In der Tat könnte man argumentieren, dass die Politik der Migration gerade ein Bereich ist, in dem die Tugend der Barmherzigkeit von besonderer Bedeutung ist. Wenn es darum geht, die Rechte von Migranten und Flüchtlingen zu schützen und ihre Aufnahme zu organisieren, dann ist es nicht nur eine Frage der Gerechtigkeit, sondern auch der Barmherzigkeit. Der Gedanke, dass Gerechtigkeit allein nicht ausreicht und dass wahre Gerechtigkeit nur in Verbindung mit Mitgefühl und Barmherzigkeit ausgeübt werden kann, ist nicht nur ein theologisches Prinzip, sondern auch ein praktisch-politisches. Dies zeigt sich insbesondere in der christlichen Tradition, in der Barmherzigkeit als eine zentrale Tugend betrachtet wird, die im politischen Leben Anwendung finden sollte.

Die christliche Tradition identifiziert Barmherzigkeit nicht nur als persönliche Tugend, sondern auch als gesellschaftliche Norm. Die Vorstellung, dass Barmherzigkeit als eine Antwort auf das menschliche Leid und als Bestandteil der sozialen Gerechtigkeit geübt werden sollte, ist tief in der christlichen Soziallehre verankert. Das Bild von Christus, der den gefallenen Menschen nicht nach den Maßstäben der Gerechtigkeit richtet, sondern ihn durch die Gnade und Barmherzigkeit Gottes rettet, bildet eine Grundlage für das Verständnis von Barmherzigkeit als aktiver, praktischer Tugend. Das Beispiel von Papst Johannes Paul II. in seiner Enzyklika Dives in Misericordia („Reich an Barmherzigkeit“) betont, dass Barmherzigkeit notwendig ist, um Gerechtigkeit zu vervollständigen und zu verhindern, dass diese sich selbst negiert.

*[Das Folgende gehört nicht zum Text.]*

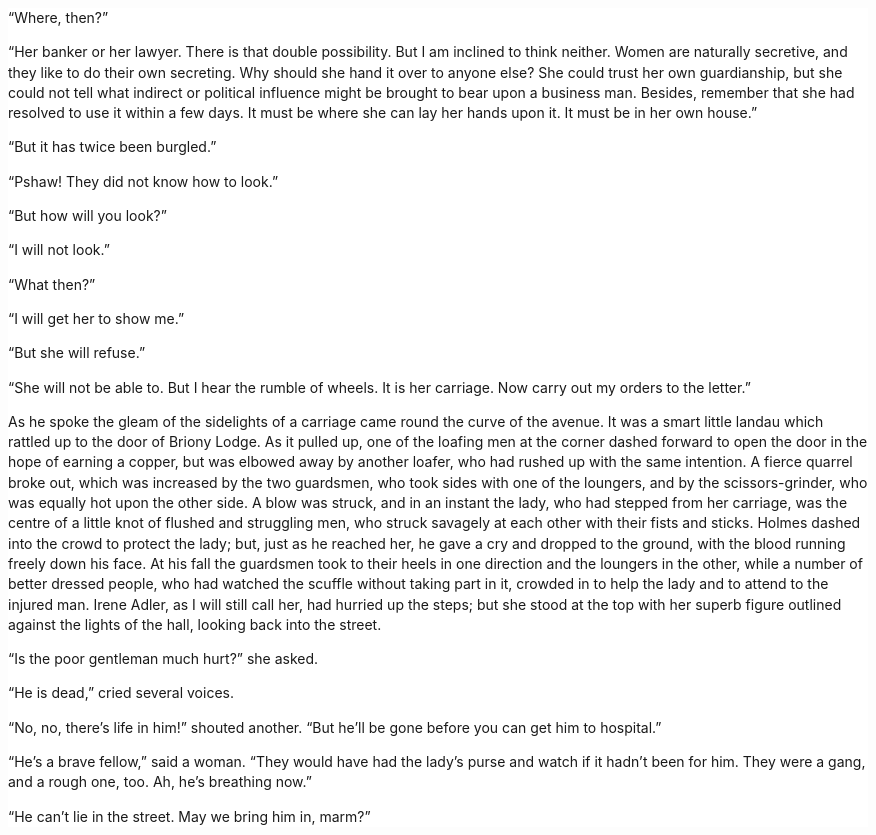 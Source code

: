 &ldquo;Where, then?&rdquo;

&ldquo;Her banker or her lawyer. There is that double possibility. But I am
inclined to think neither. Women are naturally secretive, and they like to do
their own secreting. Why should she hand it over to anyone else? She could
trust her own guardianship, but she could not tell what indirect or political
influence might be brought to bear upon a business man. Besides, remember that
she had resolved to use it within a few days. It must be where she can lay her
hands upon it. It must be in her own house.&rdquo;

&ldquo;But it has twice been burgled.&rdquo;

&ldquo;Pshaw! They did not know how to look.&rdquo;

&ldquo;But how will you look?&rdquo;

&ldquo;I will not look.&rdquo;

&ldquo;What then?&rdquo;

&ldquo;I will get her to show me.&rdquo;

&ldquo;But she will refuse.&rdquo;

&ldquo;She will not be able to. But I hear the rumble of wheels. It is her
carriage. Now carry out my orders to the letter.&rdquo;

As he spoke the gleam of the sidelights of a carriage came round the curve of
the avenue. It was a smart little landau which rattled up to the door of Briony
Lodge. As it pulled up, one of the loafing men at the corner dashed forward to
open the door in the hope of earning a copper, but was elbowed away by another
loafer, who had rushed up with the same intention. A fierce quarrel broke out,
which was increased by the two guardsmen, who took sides with one of the
loungers, and by the scissors-grinder, who was equally hot upon the other side.
A blow was struck, and in an instant the lady, who had stepped from her
carriage, was the centre of a little knot of flushed and struggling men, who
struck savagely at each other with their fists and sticks. Holmes dashed into
the crowd to protect the lady; but, just as he reached her, he gave a cry and
dropped to the ground, with the blood running freely down his face. At his fall
the guardsmen took to their heels in one direction and the loungers in the
other, while a number of better dressed people, who had watched the scuffle
without taking part in it, crowded in to help the lady and to attend to the
injured man. Irene Adler, as I will still call her, had hurried up the steps;
but she stood at the top with her superb figure outlined against the lights of
the hall, looking back into the street.

&ldquo;Is the poor gentleman much hurt?&rdquo; she asked.

&ldquo;He is dead,&rdquo; cried several voices.

&ldquo;No, no, there&rsquo;s life in him!&rdquo; shouted another. &ldquo;But
he&rsquo;ll be gone before you can get him to hospital.&rdquo;

&ldquo;He&rsquo;s a brave fellow,&rdquo; said a woman. &ldquo;They would have
had the lady&rsquo;s purse and watch if it hadn&rsquo;t been for him. They were
a gang, and a rough one, too. Ah, he&rsquo;s breathing now.&rdquo;

&ldquo;He can&rsquo;t lie in the street. May we bring him in, marm?&rdquo;
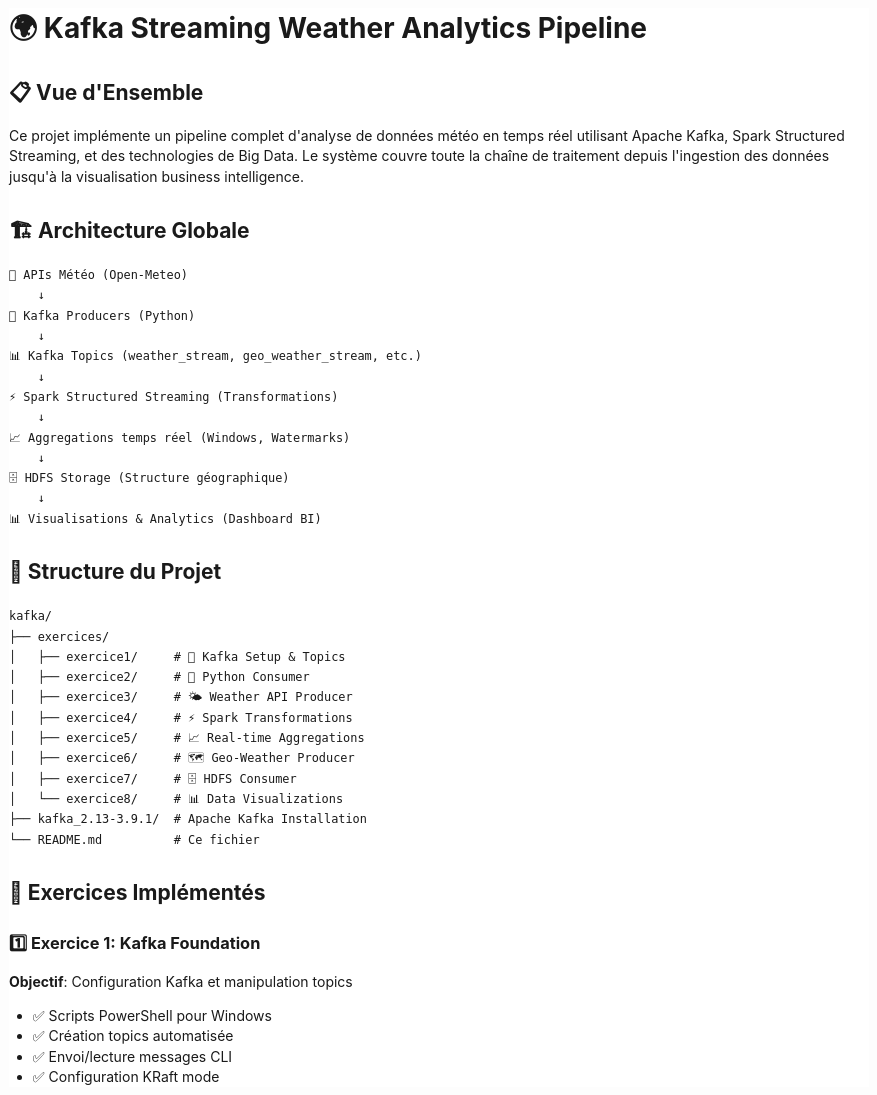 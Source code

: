 # 🌍 Kafka Streaming Weather Analytics Pipeline

## 📋 Vue d'Ensemble

Ce projet implémente un pipeline complet d'analyse de données météo en temps réel utilisant Apache Kafka, Spark Structured Streaming, et des technologies de Big Data. Le système couvre toute la chaîne de traitement depuis l'ingestion des données jusqu'à la visualisation business intelligence.

## 🏗️ Architecture Globale

```
📡 APIs Météo (Open-Meteo)
    ↓
🔄 Kafka Producers (Python)
    ↓
📊 Kafka Topics (weather_stream, geo_weather_stream, etc.)
    ↓
⚡ Spark Structured Streaming (Transformations)
    ↓
📈 Aggregations temps réel (Windows, Watermarks)
    ↓
🗄️ HDFS Storage (Structure géographique)
    ↓
📊 Visualisations & Analytics (Dashboard BI)
```

## 📂 Structure du Projet

```
kafka/
├── exercices/
│   ├── exercice1/     # 🔧 Kafka Setup & Topics
│   ├── exercice2/     # 🐍 Python Consumer
│   ├── exercice3/     # 🌤️ Weather API Producer  
│   ├── exercice4/     # ⚡ Spark Transformations
│   ├── exercice5/     # 📈 Real-time Aggregations
│   ├── exercice6/     # 🗺️ Geo-Weather Producer
│   ├── exercice7/     # 🗄️ HDFS Consumer
│   └── exercice8/     # 📊 Data Visualizations
├── kafka_2.13-3.9.1/  # Apache Kafka Installation
└── README.md          # Ce fichier
```

## 🚀 Exercices Implémentés

### 1️⃣ Exercice 1: Kafka Foundation
**Objectif**: Configuration Kafka et manipulation topics
- ✅ Scripts PowerShell pour Windows
- ✅ Création topics automatisée
- ✅ Envoi/lecture messages CLI
- ✅ Configuration KRaft mode
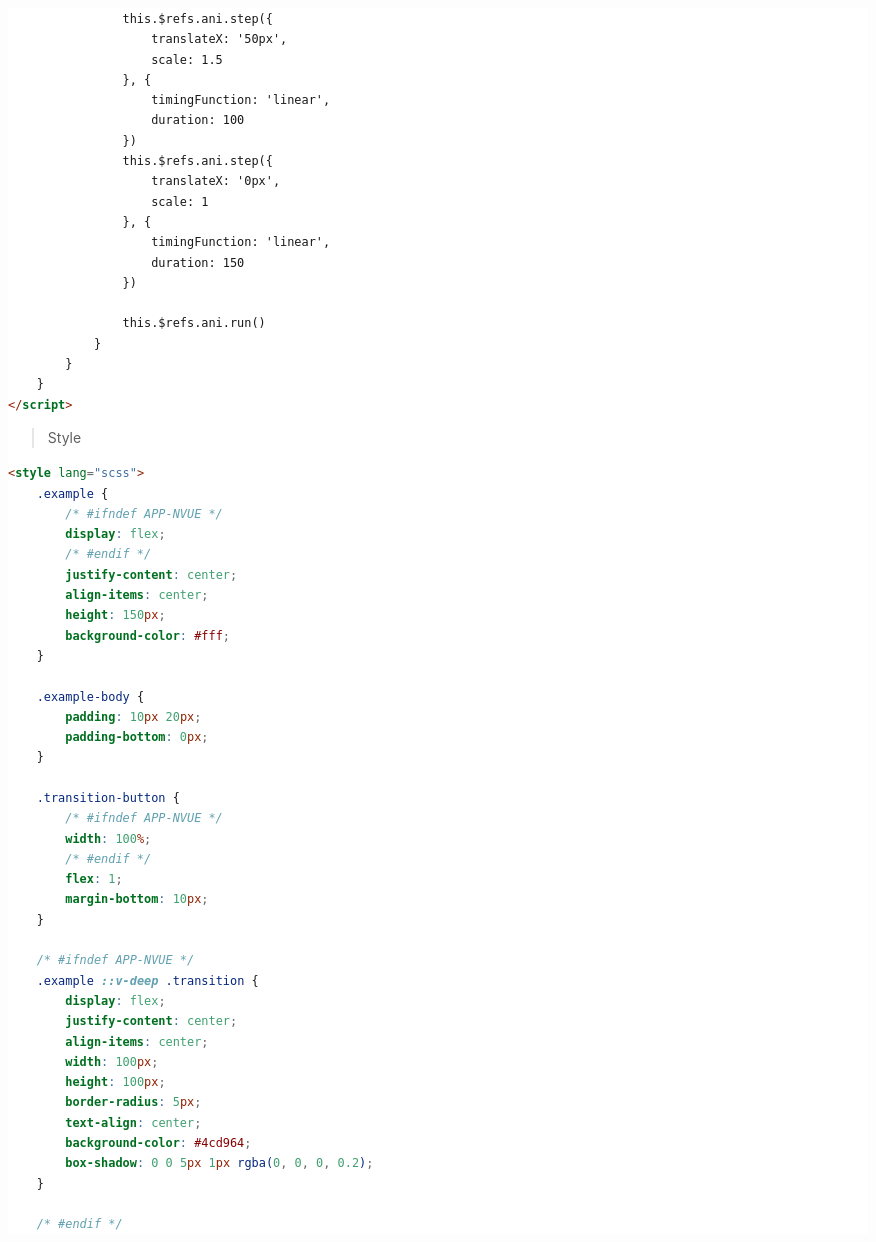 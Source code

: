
 ```html
				this.$refs.ani.step({
					translateX: '50px',
					scale: 1.5
				}, {
					timingFunction: 'linear',
					duration: 100
				})
				this.$refs.ani.step({
					translateX: '0px',
					scale: 1
				}, {
					timingFunction: 'linear',
					duration: 150
				})

				this.$refs.ani.run()
			}
		}
	}
</script>

```
> Style
```html
<style lang="scss">
	.example {
		/* #ifndef APP-NVUE */
		display: flex;
		/* #endif */
		justify-content: center;
		align-items: center;
		height: 150px;
		background-color: #fff;
	}

	.example-body {
		padding: 10px 20px;
		padding-bottom: 0px;
	}

	.transition-button {
		/* #ifndef APP-NVUE */
		width: 100%;
		/* #endif */
		flex: 1;
		margin-bottom: 10px;
	}

	/* #ifndef APP-NVUE */
	.example ::v-deep .transition {
		display: flex;
		justify-content: center;
		align-items: center;
		width: 100px;
		height: 100px;
		border-radius: 5px;
		text-align: center;
		background-color: #4cd964;
		box-shadow: 0 0 5px 1px rgba(0, 0, 0, 0.2);
	}

	/* #endif */

```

Ein zentrales Thema in der politischen Praxis von Barmherzigkeit ist, wie sie in der Migrationspolitik zur Anwendung kommen kann. Die christliche Ethik lehrt, dass wir die Fremden und die Bedürftigen ohne Vorbehalte annehmen sollten. Diese Ethik spiegelt sich auch in den politischen Praktiken vieler christlicher Organisationen wider, die sich für die Aufnahme von Flüchtlingen und Migranten einsetzen. In Deutschland etwa wurde die sogenannte Willkommenskultur als Ausdruck dieser christlichen Tugend von Barmherzigkeit verstanden. Roger Mielke, ein führender Vertreter der Evangelischen Kirche, argumentierte, dass die deutsche Offenheit für Flüchtlinge als eine Umsetzung christlicher Werte betrachtet werden sollte. Er betonte, dass in jedem menschlichen Gesicht, das leidet, das Antlitz Christi gesehen werden sollte, und dass die Antwort auf das Leid der Migranten nur eine sein kann: die Praxis der Barmherzigkeit.

Papst Franziskus hat in seiner Ansprache zur Migrationskrise im Jahr 2018 die Notwendigkeit unterstrichen, Migranten mit dem Geist der Barmherzigkeit zu begegnen. Er sprach von der Verantwortung der Gläubigen, den Bedürftigen zu helfen, und betonte, dass Gerechtigkeit ohne Barmherzigkeit unvollständig ist. Diese Haltung, die durch die christliche Tradition geprägt ist, hat nicht nur religiöse Bedeutung, sondern auch eine politische Dimension, die in der Debatte um Migrationspolitik von Bedeutung ist.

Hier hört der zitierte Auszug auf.